I finally got to visit one of the sites for my study, the Alkali Grassland Preserve in Woodland, CA (ironic town name, as you can see). Here are some pictures that I took myself of Cordylanthus palmatus. This time I don't have to worry about getting permission to post the pics.
We went early in the morning (the PhD student, Tracy, and I) in order to beat the heat and the blackflies. We checked on some experiments that Tracy is working on and I wandered around, going "what's this?" "what's this?" every five minutes. Some of the plants out there I recognized, especially Salicornia, pickleweed. I love this plant, it looks like seaweed growing on land, or knobby little gnome fingers.

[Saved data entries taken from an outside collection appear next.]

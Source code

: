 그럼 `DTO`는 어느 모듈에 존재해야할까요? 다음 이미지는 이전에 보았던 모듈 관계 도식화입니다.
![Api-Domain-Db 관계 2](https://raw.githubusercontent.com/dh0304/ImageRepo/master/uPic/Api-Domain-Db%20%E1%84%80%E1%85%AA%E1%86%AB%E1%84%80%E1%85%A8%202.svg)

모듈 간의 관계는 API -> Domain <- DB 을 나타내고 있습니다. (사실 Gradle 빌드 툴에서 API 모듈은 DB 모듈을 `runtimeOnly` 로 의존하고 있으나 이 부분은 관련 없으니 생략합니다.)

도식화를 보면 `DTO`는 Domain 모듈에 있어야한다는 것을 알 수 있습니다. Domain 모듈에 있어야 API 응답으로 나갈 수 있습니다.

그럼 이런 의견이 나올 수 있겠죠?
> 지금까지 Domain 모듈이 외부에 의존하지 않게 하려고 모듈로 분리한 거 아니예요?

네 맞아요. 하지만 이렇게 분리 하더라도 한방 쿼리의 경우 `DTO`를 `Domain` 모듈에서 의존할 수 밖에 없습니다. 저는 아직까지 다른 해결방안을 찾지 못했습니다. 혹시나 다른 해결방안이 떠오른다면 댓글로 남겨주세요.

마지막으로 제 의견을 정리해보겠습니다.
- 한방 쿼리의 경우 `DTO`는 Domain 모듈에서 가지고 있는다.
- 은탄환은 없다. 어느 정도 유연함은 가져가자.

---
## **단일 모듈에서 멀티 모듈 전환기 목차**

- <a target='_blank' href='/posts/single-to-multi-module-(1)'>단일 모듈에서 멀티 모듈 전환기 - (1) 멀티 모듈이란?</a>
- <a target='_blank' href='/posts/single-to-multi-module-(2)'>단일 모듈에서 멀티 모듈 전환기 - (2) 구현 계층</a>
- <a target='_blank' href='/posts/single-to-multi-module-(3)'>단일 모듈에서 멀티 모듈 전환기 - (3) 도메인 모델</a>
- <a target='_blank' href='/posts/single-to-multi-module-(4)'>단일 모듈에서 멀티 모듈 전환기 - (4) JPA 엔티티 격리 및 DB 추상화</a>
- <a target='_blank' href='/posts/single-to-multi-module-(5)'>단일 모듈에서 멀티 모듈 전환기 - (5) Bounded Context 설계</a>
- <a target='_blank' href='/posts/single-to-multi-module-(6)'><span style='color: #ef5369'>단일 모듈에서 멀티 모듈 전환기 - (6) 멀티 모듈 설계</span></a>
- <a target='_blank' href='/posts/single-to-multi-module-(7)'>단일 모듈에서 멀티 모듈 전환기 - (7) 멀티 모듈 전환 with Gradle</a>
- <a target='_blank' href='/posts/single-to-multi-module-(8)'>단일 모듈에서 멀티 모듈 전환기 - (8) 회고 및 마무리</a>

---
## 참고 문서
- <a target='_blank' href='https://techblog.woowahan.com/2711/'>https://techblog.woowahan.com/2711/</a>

We also took some samples of three different Atriplex species, hoping that one of them would be the ever elusive Atriplex joaquiniana, one of the rare plants that I'm supposed to include in the second half of my study. One of the plants we collected was kind of weedy in the site, and I had already shown it to my professor who said it wasn't A. joaquiniana, but we took it anyway. I brought the three plants to the herbarium at Davis and the curator there, Ellen, wonderfully offered to press them and show them to the California annual Atriplex guy, Robert Preston. I just went by there today to see what he had to say, and there are not one, but TWO RARE ATRIPLEX on my site!!! This is big people. Very exciting. Apparently the one that is weedy actually is A. joaquiniana, and a smaller one I collected is A. depressa. Wahoo! This means that my master's research will not be on only one plant, but at least two, if not three. I am sighing with relief.
Things are coming along with my research otherwise as well. Of course there is the requisite stress in between, but things are rolling now, so as long as I continue to make myself massive to-do lists, things will be aaaaaaall right.